The body doesn't lie!

Because I've been learning qigong, I've also been looking briefly into the theories of Chinese Medicine. I haven't studied it extensively so please keep that in mind that my research is not indepth. In North American medicine, diseases are basically seen in terms of cause and effect. It looks into medicine in mechanical terms and doesn't really seek to grasp the whole of the person and how they may be making lifestyle choices that are making them sick or more vulnerable.
Chinese medicine is based on the whole yin yang concept but it also recognizes the key role our internal organs play into our health. So someone may have a problem that may not be directed related to their organs, however the problem can be because one organ is weak or is too dominant.
I find it interesting to compare these 2 different views on health and they are quite opposite.
I read a long time ago but every year the psychiatric society or something, keeps adding a list of diseases and keeps 'discovering' illnesses.
Our society is so fucked up, it's funny.
Why do we have a medical view that is so clearly negative and just focuses on what's wrong with us? Why are we so pathogen-centric?
Our natural state is health. It's not disease and yet we consider feeling like crap or being mentally dysfunctional as something normal, when it's not. Everyone is pretty much on some sort of drug and maybe people need to realize that you don't need to be.
I'm not anti-drug, but I just think taking drugs should be your last choice and so should surgery. You should look at your diet, your lifestyle and whether you are engaging in activities that are not healthy. You also need to look at your environment because it could be a reaction to chemicals. And most of all getting quality sleep.

But here's something interesting that I've been pondering for a while that shows the key role our organs play in our health. I'm not sure if I'm stating this correctly, but what does the body do when it gets into a coma (it's basically the body has some sort of crisis and I think it's a coma but I'm not 100% sure. Maybe it's hypothermia)?
The body protects the inner organs first. It conserves its energy and directs it towards the major organs.
Nobody cares about the organs in our Western culture. Nobody even talks about them unless they are in serious trouble.

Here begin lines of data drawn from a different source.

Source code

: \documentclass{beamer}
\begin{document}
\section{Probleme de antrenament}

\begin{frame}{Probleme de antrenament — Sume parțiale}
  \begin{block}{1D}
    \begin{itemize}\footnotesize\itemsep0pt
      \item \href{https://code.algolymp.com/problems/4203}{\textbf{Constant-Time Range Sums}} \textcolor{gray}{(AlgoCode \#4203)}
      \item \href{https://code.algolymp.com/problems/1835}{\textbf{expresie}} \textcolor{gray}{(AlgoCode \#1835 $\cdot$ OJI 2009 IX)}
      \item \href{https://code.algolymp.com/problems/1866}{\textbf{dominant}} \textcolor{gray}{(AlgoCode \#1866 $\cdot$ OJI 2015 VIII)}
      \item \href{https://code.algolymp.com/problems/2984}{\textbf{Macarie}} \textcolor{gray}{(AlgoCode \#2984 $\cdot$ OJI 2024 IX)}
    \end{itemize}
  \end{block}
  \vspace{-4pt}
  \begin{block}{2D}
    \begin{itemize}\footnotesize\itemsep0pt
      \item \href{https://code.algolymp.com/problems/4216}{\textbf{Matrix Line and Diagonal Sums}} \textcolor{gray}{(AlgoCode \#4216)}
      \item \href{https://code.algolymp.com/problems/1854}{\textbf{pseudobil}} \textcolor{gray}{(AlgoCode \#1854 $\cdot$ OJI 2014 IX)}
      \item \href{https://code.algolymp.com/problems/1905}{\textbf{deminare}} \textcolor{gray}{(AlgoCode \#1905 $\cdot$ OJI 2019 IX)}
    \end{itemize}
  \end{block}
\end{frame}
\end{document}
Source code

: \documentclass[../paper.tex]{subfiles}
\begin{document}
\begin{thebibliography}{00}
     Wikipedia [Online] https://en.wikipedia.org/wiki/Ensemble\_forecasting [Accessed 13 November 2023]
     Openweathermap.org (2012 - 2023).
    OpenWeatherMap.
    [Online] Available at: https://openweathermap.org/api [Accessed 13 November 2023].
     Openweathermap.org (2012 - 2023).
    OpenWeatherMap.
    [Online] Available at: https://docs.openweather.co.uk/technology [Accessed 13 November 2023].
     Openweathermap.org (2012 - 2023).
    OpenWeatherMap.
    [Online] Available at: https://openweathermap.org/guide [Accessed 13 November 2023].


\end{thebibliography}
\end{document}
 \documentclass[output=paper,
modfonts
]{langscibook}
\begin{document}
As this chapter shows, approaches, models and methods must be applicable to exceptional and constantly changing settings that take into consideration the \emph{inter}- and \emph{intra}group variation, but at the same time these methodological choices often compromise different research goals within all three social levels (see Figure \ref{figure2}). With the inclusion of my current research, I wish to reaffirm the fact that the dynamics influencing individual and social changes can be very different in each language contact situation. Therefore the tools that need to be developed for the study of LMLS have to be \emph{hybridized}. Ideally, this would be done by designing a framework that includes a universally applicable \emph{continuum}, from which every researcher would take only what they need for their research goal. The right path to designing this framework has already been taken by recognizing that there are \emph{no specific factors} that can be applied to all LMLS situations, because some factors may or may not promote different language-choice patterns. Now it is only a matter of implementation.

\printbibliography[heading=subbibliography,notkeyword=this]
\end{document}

I'm getting tired but probably will discuss health in the future.
But I will say one quick thing.
I have 2 brothers with a serious mental illness and this happened when I was 11. I've always wondered what is the real cause to this problem because the doctor's claim it was stressed induced and it's a brain chemical problem (again this to me demonstrates the doctor's don't really understand mental illness. The brain is more then just chemical reactions and processes).
I basically think we don't understand what mental illness is.
But I'm wondering if maybe mental illness is really a problem that starts in our organs.
According to Chinese Medical theory, our anger is related to our liver. They also attribute various emotions to the organs, but the one that I remember is anger and liver. So people that get angry alot may have too much energy(aka chi or qi) in that area and it's creating an imbalance. Chinese Medicine talks about chi (aka life energy) which is something we don't even have an English equivalent for. Qigong basically means working with qi. I do not know if chi is real based on my qigong practice but I definitely feel warm when I practice qigong. How can moving slowly make you feel warm and make your toes warm too?
Anyways, that is just my speculative theory on mental illness.
I don't know anything about anything!